By the phrase "therapeutically effective amount" is meant an amount that produces the desired effect for which it is administered. The exact amount will depend on the purpose of the treatment, and will be ascertainable by one skilled in the art using known techniques (see, for example, Lloyd (1999) The Art, Science and Technology of Pharmaceutical Compounding).

As used herein, the term "subject" refers to an animal, preferably a mammal, more preferably a human, in need of amelioration, prevention and/or treatment of a disease or disorder such as viral infection. The term includes human subjects who have or are at risk of having COVID 19 infection.

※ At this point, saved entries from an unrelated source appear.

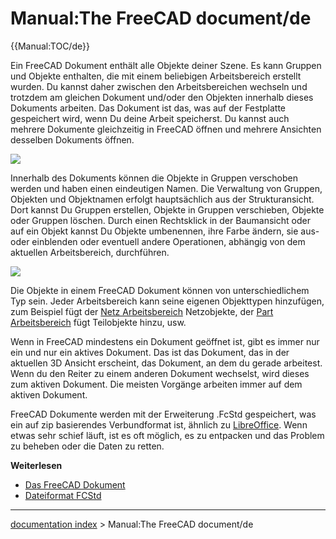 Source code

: # Manual:The FreeCAD document/de
{{Manual:TOC/de}}

Ein FreeCAD Dokument enthält alle Objekte deiner Szene. Es kann Gruppen und Objekte enthalten, die mit einem beliebigen Arbeitsbereich erstellt wurden. Du kannst daher zwischen den Arbeitsbereichen wechseln und trotzdem am gleichen Dokument und/oder den Objekten innerhalb dieses Dokuments arbeiten. Das Dokument ist das, was auf der Festplatte gespeichert wird, wenn Du deine Arbeit speicherst. Du kannst auch mehrere Dokumente gleichzeitig in FreeCAD öffnen und mehrere Ansichten desselben Dokuments öffnen.

![](images/Freecad-document-01.jpg )

Innerhalb des Dokuments können die Objekte in Gruppen verschoben werden und haben einen eindeutigen Namen. Die Verwaltung von Gruppen, Objekten und Objektnamen erfolgt hauptsächlich aus der Strukturansicht. Dort kannst Du Gruppen erstellen, Objekte in Gruppen verschieben, Objekte oder Gruppen löschen. Durch einen Rechtsklick in der Baumansicht oder auf ein Objekt kannst Du Objekte umbenennen, ihre Farbe ändern, sie aus- oder einblenden oder eventuell andere Operationen, abhängig von dem aktuellen Arbeitsbereich, durchführen.

![](images/Freecad-document-02.jpg )

Die Objekte in einem FreeCAD Dokument können von unterschiedlichem Typ sein. Jeder Arbeitsbereich kann seine eigenen Objekttypen hinzufügen, zum Beispiel fügt der [Netz Arbeitsbereich](Mesh_Workbench/de.md) Netzobjekte, der [Part Arbeitsbereich](Part_Workbench/de.md) fügt Teilobjekte hinzu, usw.

Wenn in FreeCAD mindestens ein Dokument geöffnet ist, gibt es immer nur ein und nur ein aktives Dokument. Das ist das Dokument, das in der aktuellen 3D Ansicht erscheint, das Dokument, an dem du gerade arbeitest. Wenn du den Reiter zu einem anderen Dokument wechselst, wird dieses zum aktiven Dokument. Die meisten Vorgänge arbeiten immer auf dem aktiven Dokument.

FreeCAD Dokumente werden mit der Erweiterung .FcStd gespeichert, was ein auf zip basierendes Verbundformat ist, ähnlich zu [LibreOffice](https://www.libreoffice.org). Wenn etwas sehr schief läuft, ist es oft möglich, es zu entpacken und das Problem zu beheben oder die Daten zu retten.

**Weiterlesen**

-   [Das FreeCAD Dokument](Document_structure/de.md)
-   [Dateiformat FCStd](File_Format_FCStd/de.md)

---
[documentation index](../README.md) > Manual:The FreeCAD document/de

As used herein, the terms "treat", "treating", or "treatment" refer to the reduction or amelioration of the severity of at least one symptom or indication of COVID 19 infection due to the administration of a therapeutic agent such as an antibody of the present invention to a subject in need thereof. The terms include inhibition of progression of disease or of worsening of infection. The terms also include positive prognosis of disease, i.e. , the subject may be free of infection or may have reduced or no viral titers upon administration of a therapeutic agent such as an antibody of the present invention. The therapeutic agent may be administered at a therapeutic dose to the subject., The terms "prevent", "preventing" or "prevention" refer to inhibition of manifestation of COVID 19 infection or any symptoms or indications of COVID 19 infection upon administration of an antibody of the present invention. The term includes prevention of spread of infection in a subject exposed to the virus or at risk of having COVID 19 infection.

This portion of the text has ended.